* _WORK TO BE COMPLETED_: Within the entries below, the lines from the one with "### forChild()" through the one with "of components |" are to be set down exactly, both ends kept.

Items listed in a dataset:
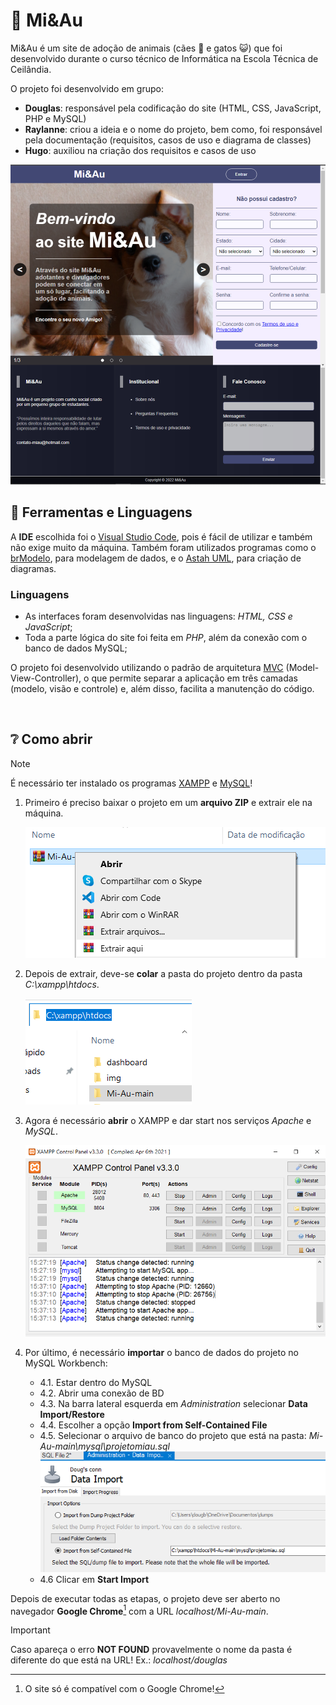 # 🐾 Mi&Au
Mi&Au é um site de adoção de animais (cães 🐶 e  gatos 😺) que foi desenvolvido durante o curso técnico de Informática na Escola Técnica de Ceilândia.

O projeto foi desenvolvido em grupo:
- **Douglas**: responsável pela codificação do site (HTML, CSS, JavaScript, PHP e MySQL)
- **Raylanne**: criou a ideia e o nome do projeto, bem como, foi responsável pela documentação (requisitos, casos de uso e diagrama de classes)
- **Hugo**: auxiliou na criação dos requisitos e casos de uso

<img width="650" src="https://raw.githubusercontent.com/douglaslima-pro/Mi-Au/main/documentacao/Prints/home_page_desktop.png">

<br>

## 🔧 Ferramentas e Linguagens
A **IDE** escolhida foi o [Visual Studio Code](https://code.visualstudio.com/), pois é fácil de utilizar e também não exige muito da máquina. Também foram utilizados programas como o [brModelo](https://sourceforge.net/projects/brmodelo/), para modelagem de dados, e o 
[Astah UML](https://astah.net/downloads/), para criação de diagramas.

### Linguagens
- As interfaces foram desenvolvidas nas linguagens: *HTML, CSS e JavaScript*;
- Toda a parte lógica do site foi feita em *PHP*, além da conexão com o banco de dados MySQL;

O projeto foi desenvolvido utilizando o padrão de arquitetura [MVC](https://www.devmedia.com.br/introducao-ao-padrao-mvc/29308) (Model-View-Controller), o que permite separar a aplicação em três camadas (modelo, visão e controle) e, além disso, facilita a manutenção do código.

<br>

## ❔ Como abrir
> [!NOTE]
> É necessário ter instalado os programas [XAMPP](https://www.apachefriends.org/pt_br/index.html) e [MySQL](https://dev.mysql.com/downloads/workbench/)!

1. Primeiro é preciso baixar o projeto em um **arquivo ZIP** e extrair ele na máquina.

    ![Alt text](images/readme_comoabrir/img-1.png)

2. Depois de extrair, deve-se **colar** a pasta do projeto dentro da pasta *C:\xampp\htdocs*.

    ![Alt text](images/readme_comoabrir/img-2.png)

3. Agora é necessário **abrir** o XAMPP e dar start nos serviços *Apache* e *MySQL*.

    ![Alt text](images/readme_comoabrir/img-3.png)

4. Por último, é necessário **importar** o banco de dados do projeto no MySQL Workbench:
    - 4.1. Estar dentro do MySQL
    - 4.2. Abrir uma conexão de BD
    - 4.3. Na barra lateral esquerda em *Administration* selecionar **Data Import/Restore**
    - 4.4. Escolher a opção **Import from Self-Contained File**
    - 4.5. Selecionar o arquivo de banco do projeto que está na pasta: *Mi-Au-main\mysql\projetomiau.sql*
        ![Alt text](images/readme_comoabrir/img-4.png)
    - 4.6 Clicar em **Start Import**

Depois de executar todas as etapas, o projeto deve ser aberto no navegador **Google Chrome**[^1] com a URL *localhost/Mi-Au-main*.

> [!IMPORTANT]
> Caso apareça o erro **NOT FOUND** provavelmente o nome da pasta é diferente do que está na URL! Ex.: *localhost/douglas*

[^1]: O site só é compatível com o Google Chrome!
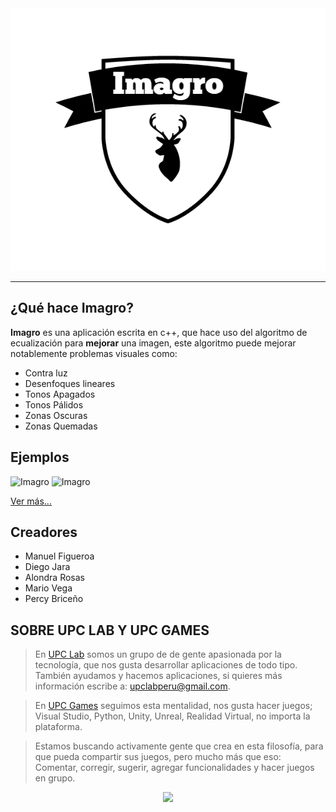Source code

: <div align="center">
  <img src="https://raw.githubusercontent.com/upclab/Imagro/master/Imagro/LogoMedium.png">
</div>

---

## ¿Qué hace Imagro?
**Imagro** es una aplicación escrita en c++, que hace uso del algoritmo de ecualización para **mejorar** una imagen, este algoritmo puede mejorar notablemente problemas visuales como:
- Contra luz
- Desenfoques lineares
- Tonos Apagados
- Tonos Pálidos
- Zonas Oscuras
- Zonas Quemadas

## Ejemplos
![Imagro](https://user-images.githubusercontent.com/9372893/28496837-f9587a96-6f3a-11e7-9063-bb0963451871.PNG "Imagro")
![Imagro](https://user-images.githubusercontent.com/9372893/28496835-f94c0ba8-6f3a-11e7-88ff-90abeb800dab.PNG "Imagro")

[Ver más...](https://github.com/upclab/Imagro/issues/1)

## Creadores

- Manuel Figueroa
- Diego Jara
- Alondra Rosas
- Mario Vega
- Percy Briceño

## SOBRE UPC LAB Y UPC GAMES
> En [UPC Lab](https://github.com/upclab) somos un grupo de  de gente apasionada por la tecnología, que nos gusta desarrollar aplicaciones de todo tipo.
> También ayudamos y hacemos aplicaciones, si quieres más información escribe a: <upclabperu@gmail.com>.

> En [UPC Games](https://github.com/upcgames) seguimos esta mentalidad, nos gusta hacer juegos; Visual Studio, Python, Unity, Unreal, Realidad Virtual, no importa la plataforma.  

> Estamos buscando activamente gente que crea en esta filosofía, para que pueda compartir sus juegos, pero mucho más que eso: 
> Comentar, corregir, sugerir, agregar funcionalidades y hacer juegos en grupo.

<div align="center">
  <a href="https://github.com/upclab">
    <img src="https://cloud.githubusercontent.com/assets/9372893/16879913/501dca4a-4a78-11e6-9783-3600e0b260d8.png">
  </a>
</div>
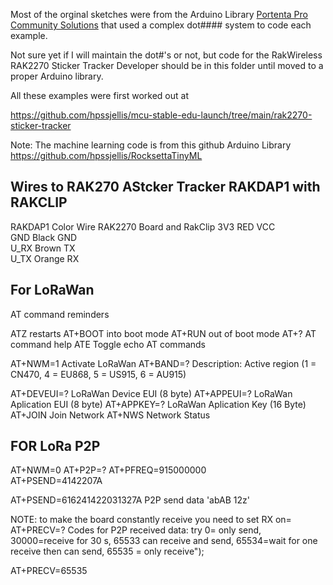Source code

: Most of the orginal sketches were from the Arduino Library [Portenta Pro Community Solutions](https://github.com/hpssjellis/portenta-pro-community-solutions/tree/main/examples) that used a complex dot#### system to code each example.

Not sure yet if I will maintain the dot#'s or not, but code for the RakWireless RAK2270 Sticker Tracker Developer  should be in this folder until moved to a proper Arduino library.



All these examples were first worked out at 

https://github.com/hpssjellis/mcu-stable-edu-launch/tree/main/rak2270-sticker-tracker


Note: The machine learning code is from this github Arduino Library    https://github.com/hpssjellis/RocksettaTinyML





## Wires to RAK270 AStcker Tracker RAKDAP1 with RAKCLIP

RAKDAP1   Color Wire  RAK2270 Board and RakClip
3V3       RED         VCC  
GND       Black       GND  
U_RX      Brown       TX  
U_TX      Orange      RX  




## For LoRaWan


AT command reminders

ATZ       restarts
AT+BOOT   into boot mode
AT+RUN    out of boot mode
AT+?      AT command help
ATE       Toggle echo AT commands



AT+NWM=1        Activate LoRaWan
AT+BAND=?       Description: Active region (1 = CN470, 4 = EU868, 5 = US915, 6 = AU915)

AT+DEVEUI=?     LoRaWan Device EUI (8 byte)
AT+APPEUI=?     LoRaWan Aplication EUI   (8 byte)
AT+APPKEY=?     LoRaWan Aplication Key   (16 Byte)
AT+JOIN         Join Network
AT+NWS          Network Status







## FOR LoRa P2P

AT+NWM=0
AT+P2P=?
AT+PFREQ=915000000      
AT+PSEND=4142207A


AT+PSEND=616241422031327A      P2P send data   'abAB 12z' 



NOTE: to make the board constantly receive you need to set RX on=
AT+PRECV=?   Codes for P2P received data:  try 0= only send, 30000=receive for 30 s, 65533 can receive and send, 65534=wait for one receive then can send, 65535 = only receive");    

AT+PRECV=65535 


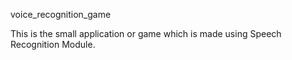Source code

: voice_recognition_game

This is the small application or game which is made using Speech Recognition Module.
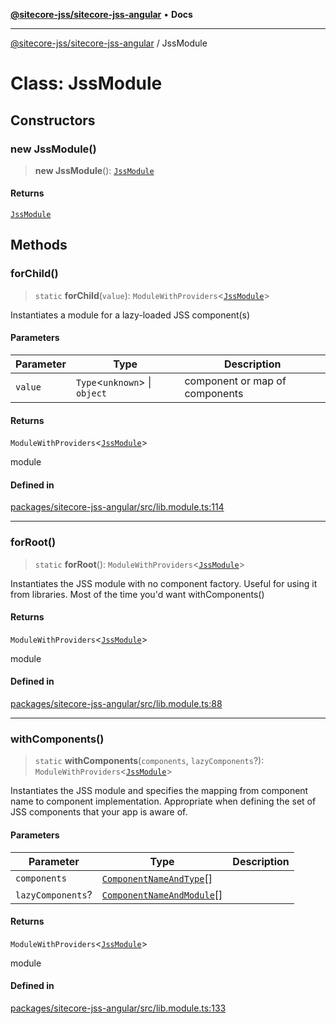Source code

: [**@sitecore-jss/sitecore-jss-angular**](../README.md) • **Docs**

***

[@sitecore-jss/sitecore-jss-angular](../README.md) / JssModule

# Class: JssModule

## Constructors

### new JssModule()

> **new JssModule**(): [`JssModule`](JssModule.md)

#### Returns

[`JssModule`](JssModule.md)

## Methods

### forChild()

> `static` **forChild**(`value`): `ModuleWithProviders`\<[`JssModule`](JssModule.md)\>

Instantiates a module for a lazy-loaded JSS component(s)

#### Parameters

| Parameter | Type | Description |
| ------ | ------ | ------ |
| `value` | `Type`\<`unknown`\> \| `object` | component or map of components |

#### Returns

`ModuleWithProviders`\<[`JssModule`](JssModule.md)\>

module

#### Defined in

[packages/sitecore-jss-angular/src/lib.module.ts:114](https://github.com/Sitecore/jss/blob/d913ed54238504581de52043eb1a0198f8a99bdf/packages/sitecore-jss-angular/src/lib.module.ts#L114)

***

### forRoot()

> `static` **forRoot**(): `ModuleWithProviders`\<[`JssModule`](JssModule.md)\>

Instantiates the JSS module with no component factory.
Useful for using it from libraries. Most of the time you'd want withComponents()

#### Returns

`ModuleWithProviders`\<[`JssModule`](JssModule.md)\>

module

#### Defined in

[packages/sitecore-jss-angular/src/lib.module.ts:88](https://github.com/Sitecore/jss/blob/d913ed54238504581de52043eb1a0198f8a99bdf/packages/sitecore-jss-angular/src/lib.module.ts#L88)

***

### withComponents()

> `static` **withComponents**(`components`, `lazyComponents`?): `ModuleWithProviders`\<[`JssModule`](JssModule.md)\>

Instantiates the JSS module and specifies the mapping from component name to component implementation.
Appropriate when defining the set of JSS components that your app is aware of.

#### Parameters

| Parameter | Type | Description |
| ------ | ------ | ------ |
| `components` | [`ComponentNameAndType`](ComponentNameAndType.md)[] |  |
| `lazyComponents`? | [`ComponentNameAndModule`](../interfaces/ComponentNameAndModule.md)[] |  |

#### Returns

`ModuleWithProviders`\<[`JssModule`](JssModule.md)\>

module

#### Defined in

[packages/sitecore-jss-angular/src/lib.module.ts:133](https://github.com/Sitecore/jss/blob/d913ed54238504581de52043eb1a0198f8a99bdf/packages/sitecore-jss-angular/src/lib.module.ts#L133)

* _ANSWER FOR THIS EXERCISE_:
### forChild()

> `static` **forChild**(`value`): `ModuleWithProviders`\<[`JssModule`](JssModule.md)\>

Instantiates a module for a lazy-loaded JSS component(s)

#### Parameters

| Parameter | Type | Description |
| ------ | ------ | ------ |
| `value` | `Type`\<`unknown`\> \| `object` | component or map of components |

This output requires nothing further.